Art, Life and Memories – Madonna and Child by Campbell Neil


Madonna and Child – Crayon on Paper – Campbell Neil – 1965

I’ve probably studied this piece of art more than any other. I was about seven when my parents acquired and placed it in the living room of the home I grew up in. The artist, Campbell Neil, was a family friend and my father’s insurance agent. He had crafted this wonderful modern Madonna and Child using crayons and paper and this was a true wonder to me at the time. After all I had crayons, the stubs of which I carefully kept in an old Maxwell House coffee can, and this moving work of art had been made using crayons just like mine.

So I spent hours upon hours gazing at this art. I often did so with that old coffee can in front of me carefully trying to replicate just some of the beauty contained in this piece.
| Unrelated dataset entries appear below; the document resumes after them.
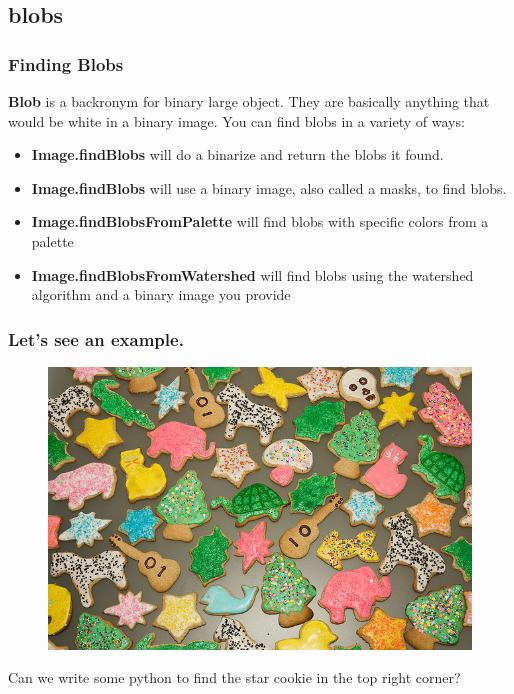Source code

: \documentclass{beamer}
\begin{document}
\subsection{blobs}
\begin{frame}
  \frametitle{Finding Blobs}

\textbf{Blob} is a backronym for binary large object. They are
basically anything that would be white in a binary image. You can find
blobs in a variety of ways:
\begin{itemize}
\item \textbf{Image.findBlobs} will do a binarize and return the blobs
  it found.
\item \textbf{Image.findBlobs} will use a binary image, also called a
  masks, to find blobs.
\item \textbf{Image.findBlobsFromPalette} will find blobs with
  specific colors from a palette
\item \textbf{Image.findBlobsFromWatershed} will find blobs using the
  watershed algorithm and a binary image you provide
\end{itemize}
\end{frame}
\begin{frame}
  \frametitle{Let's see an example.}
 \begin{figure}
     \includegraphics[width=0.7\linewidth]{cookies.jpg}
 \end{figure}
Can we write some python to find the star cookie in the top right corner?
\end{frame}
\end{document}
While I didn’t, except on one or two occasions, try to replicate the subject matter I did try my hand blending the colors and began moving away from the technique used by most seven year old children of making a bold outline and then carefully coloring it in.

Looking back now this may have been the first artwork I ever fully appreciated and learned from. The depth and feeling Mr. Neil obtained using his economic lines and subtle shading had a lasting impression on me.

Campbell Neil was a kind and gentle man and these traits come across in his work. I remember when my father died in 1979 Mr. Neil was one of the first people to come to the house. He came not as my dad’s insurance agent, although he was, but he came as friend. His calmness was a welcome relief from the chaos my family was experiencing having just lost our father quite suddenly at the age of 52. We knew he shared our feeling of loss and his presence was a comfort just as the artwork he had so carefully crafted and which was hanging in the living room always had been for me.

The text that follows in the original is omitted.